Work requirements will be reinstated for the Supplemental Nutrition Assistance Program (SNAP) in most Tennessee counties, state officials announced Monday.
The requirement was waived here in 2008 during the recession. But Tennessee Gov. Bill Haslam and Department of Human Services (DHS) Commissioner Danielle W. Barnes said the requirements would now apply to “able-bodied adults without dependents” (ABAWD).
“This waiver was necessary at a time when people were hurting from the recession. But nearly a decade later, Tennessee is one of the top locations in the Southeast for high quality jobs, and it’s now difficult to justify waiving the work requirement for adults without dependents who are able to work,” Haslam said in a statement. “We have experienced record low unemployment rates and substantial job growth in Tennessee, and if you can’t find a job, we are here to help you through a network of resources and opportunities across the state.”
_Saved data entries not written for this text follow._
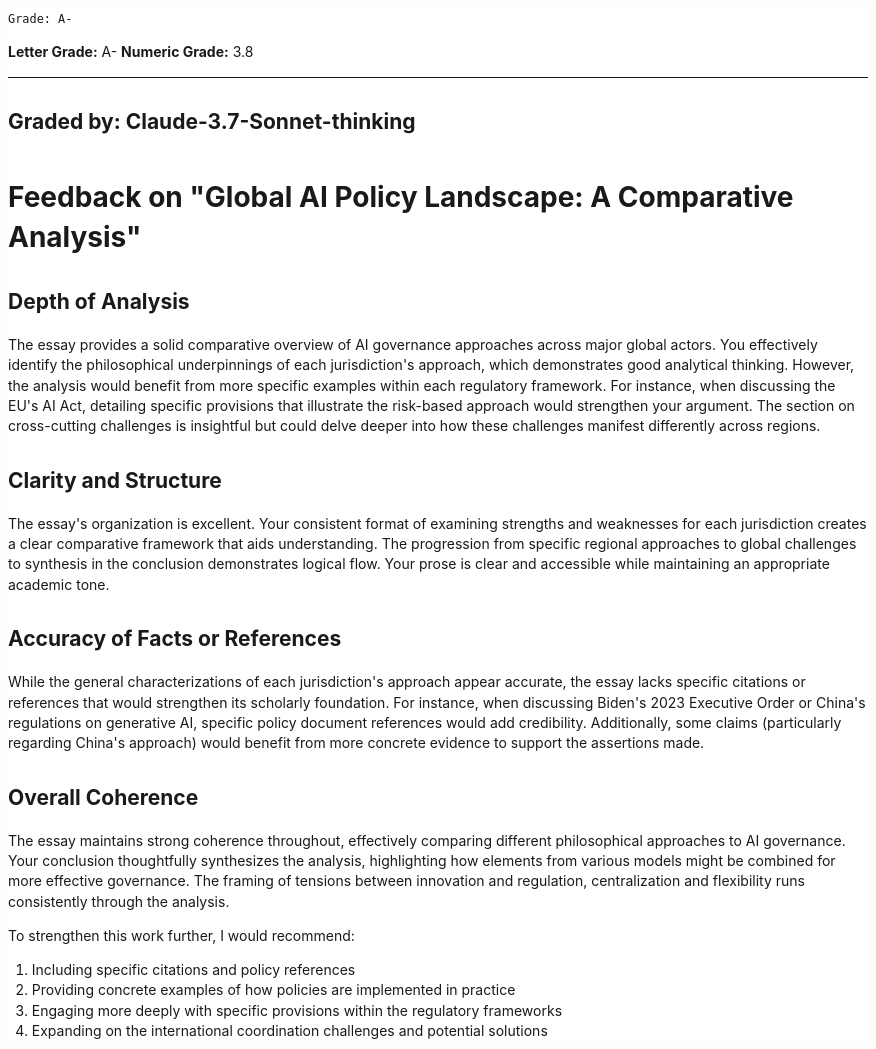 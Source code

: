 
```
Grade: A-
```

**Letter Grade:** A-
**Numeric Grade:** 3.8

---

## Graded by: Claude-3.7-Sonnet-thinking

# Feedback on "Global AI Policy Landscape: A Comparative Analysis"

## Depth of Analysis
The essay provides a solid comparative overview of AI governance approaches across major global actors. You effectively identify the philosophical underpinnings of each jurisdiction's approach, which demonstrates good analytical thinking. However, the analysis would benefit from more specific examples within each regulatory framework. For instance, when discussing the EU's AI Act, detailing specific provisions that illustrate the risk-based approach would strengthen your argument. The section on cross-cutting challenges is insightful but could delve deeper into how these challenges manifest differently across regions.

## Clarity and Structure
The essay's organization is excellent. Your consistent format of examining strengths and weaknesses for each jurisdiction creates a clear comparative framework that aids understanding. The progression from specific regional approaches to global challenges to synthesis in the conclusion demonstrates logical flow. Your prose is clear and accessible while maintaining an appropriate academic tone.

## Accuracy of Facts or References
While the general characterizations of each jurisdiction's approach appear accurate, the essay lacks specific citations or references that would strengthen its scholarly foundation. For instance, when discussing Biden's 2023 Executive Order or China's regulations on generative AI, specific policy document references would add credibility. Additionally, some claims (particularly regarding China's approach) would benefit from more concrete evidence to support the assertions made.

## Overall Coherence
The essay maintains strong coherence throughout, effectively comparing different philosophical approaches to AI governance. Your conclusion thoughtfully synthesizes the analysis, highlighting how elements from various models might be combined for more effective governance. The framing of tensions between innovation and regulation, centralization and flexibility runs consistently through the analysis.

To strengthen this work further, I would recommend:
1) Including specific citations and policy references
2) Providing concrete examples of how policies are implemented in practice
3) Engaging more deeply with specific provisions within the regulatory frameworks
4) Expanding on the international coordination challenges and potential solutions
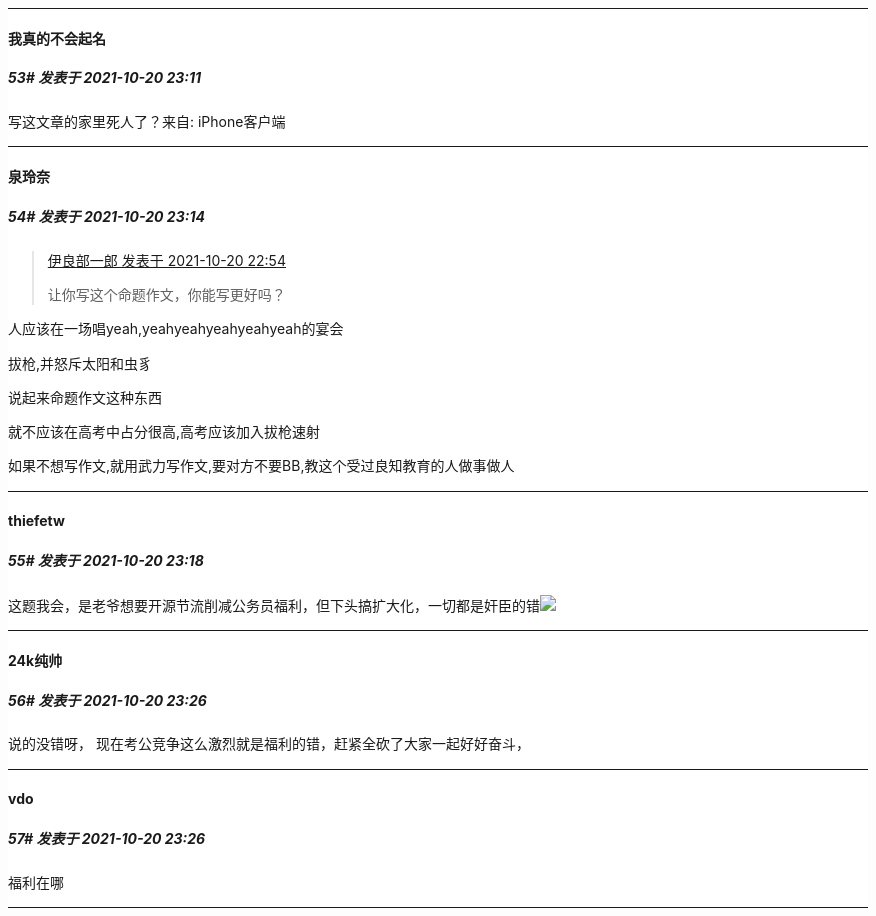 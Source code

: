 
*****

####  我真的不会起名  
##### 53#       发表于 2021-10-20 23:11


写这文章的家里死人了？来自: iPhone客户端


*****

####  泉玲奈  
##### 54#       发表于 2021-10-20 23:14


<blockquote><a href="httphttps://bbs.saraba1st.com/2b/forum.php?mod=redirect&amp;goto=findpost&amp;pid=53213329&amp;ptid=2033008" target="_blank">伊良部一郎 发表于 2021-10-20 22:54</a>

让你写这个命题作文，你能写更好吗？</blockquote>
人应该在一场唱yeah,yeahyeahyeahyeahyeah的宴会

拔枪,并怒斥太阳和虫豸

说起来命题作文这种东西

就不应该在高考中占分很高,高考应该加入拔枪速射

如果不想写作文,就用武力写作文,要对方不要BB,教这个受过良知教育的人做事做人


*****

####  thiefetw  
##### 55#       发表于 2021-10-20 23:18


这题我会，是老爷想要开源节流削减公务员福利，但下头搞扩大化，一切都是奸臣的错<img src="https://static.saraba1st.com/image/smiley/face2017/037.png" referrerpolicy="no-referrer">


*****

####  24k纯帅  
##### 56#       发表于 2021-10-20 23:26


说的没错呀， 现在考公竞争这么激烈就是福利的错，赶紧全砍了大家一起好好奋斗，


*****

####  vdo  
##### 57#       发表于 2021-10-20 23:26


福利在哪


*****
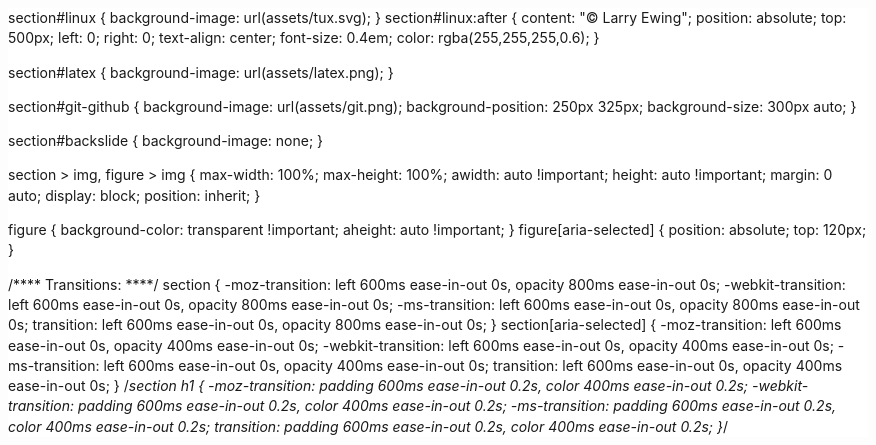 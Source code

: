  section#linux {
    background-image: url(assets/tux.svg);
  }
  section#linux:after {
    content: "© Larry Ewing";
    position: absolute;
    top: 500px;
    left: 0;
    right: 0;
    text-align: center;
    font-size: 0.4em;
    color: rgba(255,255,255,0.6);
  }

  section#latex {
    background-image: url(assets/latex.png);
  }

  section#git-github {
    background-image: url(assets/git.png);
    background-position: 250px 325px;
    background-size: 300px auto;
  }

  section#backslide {
    background-image: none;
  }

  section > img, figure > img {
    max-width: 100%;
    max-height: 100%;
    awidth: auto !important;
    height: auto !important;
    margin: 0 auto;
    display: block;
    position: inherit;
  }

  figure {
    background-color: transparent !important;
    aheight: auto !important;
  }
  figure[aria-selected] {
    position: absolute;
    top: 120px;
  }

  /**** Transitions: ****/
  section {
    -moz-transition: left 600ms ease-in-out 0s, opacity 800ms ease-in-out 0s;
    -webkit-transition: left 600ms ease-in-out 0s, opacity 800ms ease-in-out 0s;
    -ms-transition: left 600ms ease-in-out 0s, opacity 800ms ease-in-out 0s;
    transition: left 600ms ease-in-out 0s, opacity 800ms ease-in-out 0s;
  }
  section[aria-selected] {
    -moz-transition: left 600ms ease-in-out 0s, opacity 400ms ease-in-out 0s;
    -webkit-transition: left 600ms ease-in-out 0s, opacity 400ms ease-in-out 0s;
    -ms-transition: left 600ms ease-in-out 0s, opacity 400ms ease-in-out 0s;
    transition: left 600ms ease-in-out 0s, opacity 400ms ease-in-out 0s;
  }
  /*section h1 {
    -moz-transition: padding 600ms ease-in-out 0.2s, color 400ms ease-in-out 0.2s;
    -webkit-transition: padding 600ms ease-in-out 0.2s, color 400ms ease-in-out 0.2s;
    -ms-transition: padding 600ms ease-in-out 0.2s, color 400ms ease-in-out 0.2s;
    transition: padding 600ms ease-in-out 0.2s, color 400ms ease-in-out 0.2s;
  }*/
The work requirement waiver will remain in 16 counties designated as distressed and have a labor surplus. It was not immediately clear which counties will retain the waiver.
The work requirement is currently in place in nine counties, seven of which surround Davidson County, where the economy showed faster improvement.
Of the approximately 1 million Tennesseans who receive SNAP benefits, the re-instated work requirement will likely impact 58,000 “able-bodied individuals without dependents who are not currently meeting the requirement.”
To satisfy the ABAWD work requirement, you must work at least 20 hours per week, or participate in qualifying education and training activities at least 20 hours per week. You can also qualify if you’re in an approved workfare/volunteer program at least 20 hours per week.
DHS will partner with the Department of Labor and Workforce Development and the Department of Economic and Community Development to those to meet the work requirement in the affected counties.
“We are excited to collaborate with other state agencies, local communities and employers to build a bridge connecting our customers directly with employment opportunities,” Barnes said. “Education and employment are critical for individuals to build a sturdy foundation for stronger communities.”
In the 2018 legislative session, Haslam wants to reduce “fraud, waste, and abuse associated with welfare programs while encouraging self-sufficiency by incentivizing work.”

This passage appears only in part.